Your goal – Among the entries below, count the lines containing the string "many". Only the count is needed.

[Source material — start]

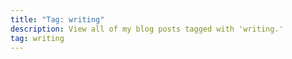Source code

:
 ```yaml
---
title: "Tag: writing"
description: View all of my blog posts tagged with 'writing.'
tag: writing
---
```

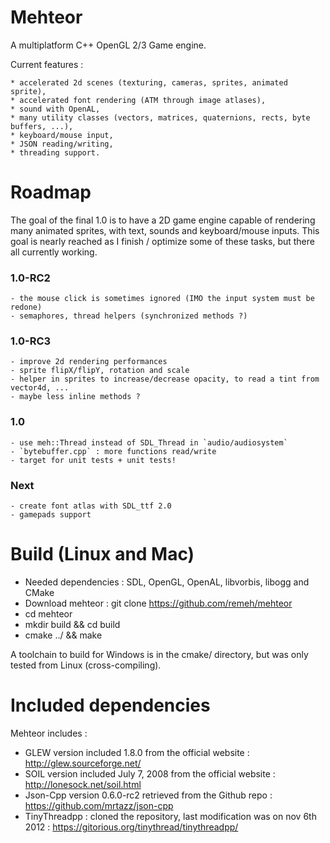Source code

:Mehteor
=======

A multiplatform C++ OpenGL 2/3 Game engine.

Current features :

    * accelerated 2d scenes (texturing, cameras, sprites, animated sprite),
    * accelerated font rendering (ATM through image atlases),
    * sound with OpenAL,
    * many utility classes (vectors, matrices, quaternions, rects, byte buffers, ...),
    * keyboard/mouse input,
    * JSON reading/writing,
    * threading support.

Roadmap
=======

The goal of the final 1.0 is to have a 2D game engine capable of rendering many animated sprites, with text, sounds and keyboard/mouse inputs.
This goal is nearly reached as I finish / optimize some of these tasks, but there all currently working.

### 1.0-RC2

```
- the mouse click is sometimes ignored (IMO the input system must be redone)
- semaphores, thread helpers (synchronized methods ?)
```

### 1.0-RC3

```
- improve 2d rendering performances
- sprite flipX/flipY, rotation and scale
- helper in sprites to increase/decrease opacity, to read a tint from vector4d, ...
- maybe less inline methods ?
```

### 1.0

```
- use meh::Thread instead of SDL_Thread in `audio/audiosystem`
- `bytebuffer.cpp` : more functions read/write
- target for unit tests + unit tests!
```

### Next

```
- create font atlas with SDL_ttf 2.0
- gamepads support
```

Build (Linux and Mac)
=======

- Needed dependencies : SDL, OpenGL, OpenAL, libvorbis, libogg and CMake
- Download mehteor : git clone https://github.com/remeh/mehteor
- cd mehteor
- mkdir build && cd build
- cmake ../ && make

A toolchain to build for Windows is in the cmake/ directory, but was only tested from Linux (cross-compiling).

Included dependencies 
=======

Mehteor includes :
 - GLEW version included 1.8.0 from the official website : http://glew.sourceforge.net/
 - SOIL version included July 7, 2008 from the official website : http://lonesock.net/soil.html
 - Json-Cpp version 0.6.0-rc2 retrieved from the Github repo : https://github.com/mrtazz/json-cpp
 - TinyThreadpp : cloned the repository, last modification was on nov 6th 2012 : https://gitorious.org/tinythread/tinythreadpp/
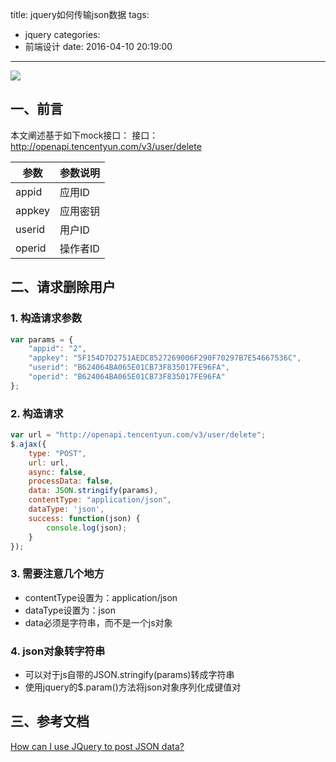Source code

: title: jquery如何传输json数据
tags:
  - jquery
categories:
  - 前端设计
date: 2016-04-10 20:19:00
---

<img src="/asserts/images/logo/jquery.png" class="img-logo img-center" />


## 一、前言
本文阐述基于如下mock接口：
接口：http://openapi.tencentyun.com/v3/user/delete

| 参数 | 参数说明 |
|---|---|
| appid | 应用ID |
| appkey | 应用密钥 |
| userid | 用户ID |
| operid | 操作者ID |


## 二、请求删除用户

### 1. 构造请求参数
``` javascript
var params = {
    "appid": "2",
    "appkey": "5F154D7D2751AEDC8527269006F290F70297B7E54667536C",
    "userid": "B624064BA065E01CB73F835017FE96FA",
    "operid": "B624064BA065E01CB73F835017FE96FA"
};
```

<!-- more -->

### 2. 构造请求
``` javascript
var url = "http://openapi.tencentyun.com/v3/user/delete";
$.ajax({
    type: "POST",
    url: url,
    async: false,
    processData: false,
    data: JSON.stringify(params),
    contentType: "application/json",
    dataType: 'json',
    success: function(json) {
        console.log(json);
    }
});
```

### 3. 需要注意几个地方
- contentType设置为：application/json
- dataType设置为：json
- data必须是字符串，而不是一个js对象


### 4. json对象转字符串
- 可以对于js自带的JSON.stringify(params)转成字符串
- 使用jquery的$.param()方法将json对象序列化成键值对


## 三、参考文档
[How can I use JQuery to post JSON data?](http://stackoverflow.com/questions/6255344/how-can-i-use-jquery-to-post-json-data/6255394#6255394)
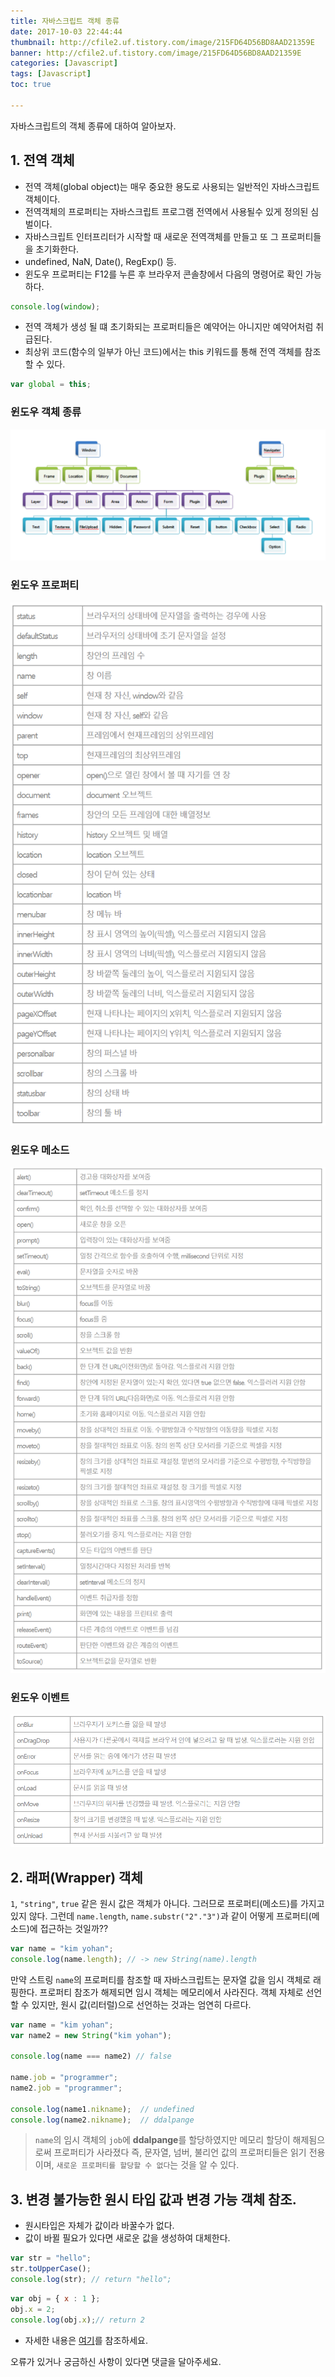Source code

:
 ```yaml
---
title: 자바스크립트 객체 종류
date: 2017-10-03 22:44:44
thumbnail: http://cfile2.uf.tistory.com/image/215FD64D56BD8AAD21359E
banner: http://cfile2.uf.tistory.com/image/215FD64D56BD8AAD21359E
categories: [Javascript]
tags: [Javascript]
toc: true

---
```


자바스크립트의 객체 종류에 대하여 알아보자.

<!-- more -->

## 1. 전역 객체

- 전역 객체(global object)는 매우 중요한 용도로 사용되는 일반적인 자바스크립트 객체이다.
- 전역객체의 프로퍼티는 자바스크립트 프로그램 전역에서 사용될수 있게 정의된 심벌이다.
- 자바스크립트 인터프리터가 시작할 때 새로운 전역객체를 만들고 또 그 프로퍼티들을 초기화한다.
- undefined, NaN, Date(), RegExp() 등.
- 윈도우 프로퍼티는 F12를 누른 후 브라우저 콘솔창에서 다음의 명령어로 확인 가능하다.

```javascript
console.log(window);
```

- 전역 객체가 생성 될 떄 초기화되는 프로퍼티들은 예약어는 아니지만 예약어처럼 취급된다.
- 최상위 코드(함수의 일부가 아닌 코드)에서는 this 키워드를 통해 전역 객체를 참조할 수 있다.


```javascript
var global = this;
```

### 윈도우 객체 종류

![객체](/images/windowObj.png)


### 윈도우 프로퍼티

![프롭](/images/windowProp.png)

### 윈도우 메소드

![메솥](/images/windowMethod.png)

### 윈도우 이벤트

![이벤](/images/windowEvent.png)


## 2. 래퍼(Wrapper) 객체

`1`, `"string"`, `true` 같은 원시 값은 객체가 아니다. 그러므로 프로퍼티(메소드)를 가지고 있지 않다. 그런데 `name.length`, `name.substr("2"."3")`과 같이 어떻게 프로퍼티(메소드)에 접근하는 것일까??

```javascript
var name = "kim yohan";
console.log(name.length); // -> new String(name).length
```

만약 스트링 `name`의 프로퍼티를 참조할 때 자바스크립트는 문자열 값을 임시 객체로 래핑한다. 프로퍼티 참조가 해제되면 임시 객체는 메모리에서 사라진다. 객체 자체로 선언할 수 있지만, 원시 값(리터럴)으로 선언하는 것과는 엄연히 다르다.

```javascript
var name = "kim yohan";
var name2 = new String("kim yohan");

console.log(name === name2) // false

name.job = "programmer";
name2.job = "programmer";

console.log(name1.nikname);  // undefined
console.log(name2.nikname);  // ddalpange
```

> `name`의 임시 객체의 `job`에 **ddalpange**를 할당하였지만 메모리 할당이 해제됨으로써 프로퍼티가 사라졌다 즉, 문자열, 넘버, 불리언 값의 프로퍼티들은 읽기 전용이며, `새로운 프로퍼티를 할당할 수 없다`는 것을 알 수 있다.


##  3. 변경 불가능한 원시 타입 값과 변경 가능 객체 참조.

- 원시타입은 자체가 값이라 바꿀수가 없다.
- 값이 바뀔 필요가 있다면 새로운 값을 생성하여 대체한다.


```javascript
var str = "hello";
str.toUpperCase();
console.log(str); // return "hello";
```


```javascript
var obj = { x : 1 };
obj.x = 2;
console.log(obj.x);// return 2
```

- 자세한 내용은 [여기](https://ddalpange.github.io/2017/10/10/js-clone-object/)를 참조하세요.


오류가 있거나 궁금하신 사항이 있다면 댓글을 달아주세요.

[Source material — finish]

Result below – 2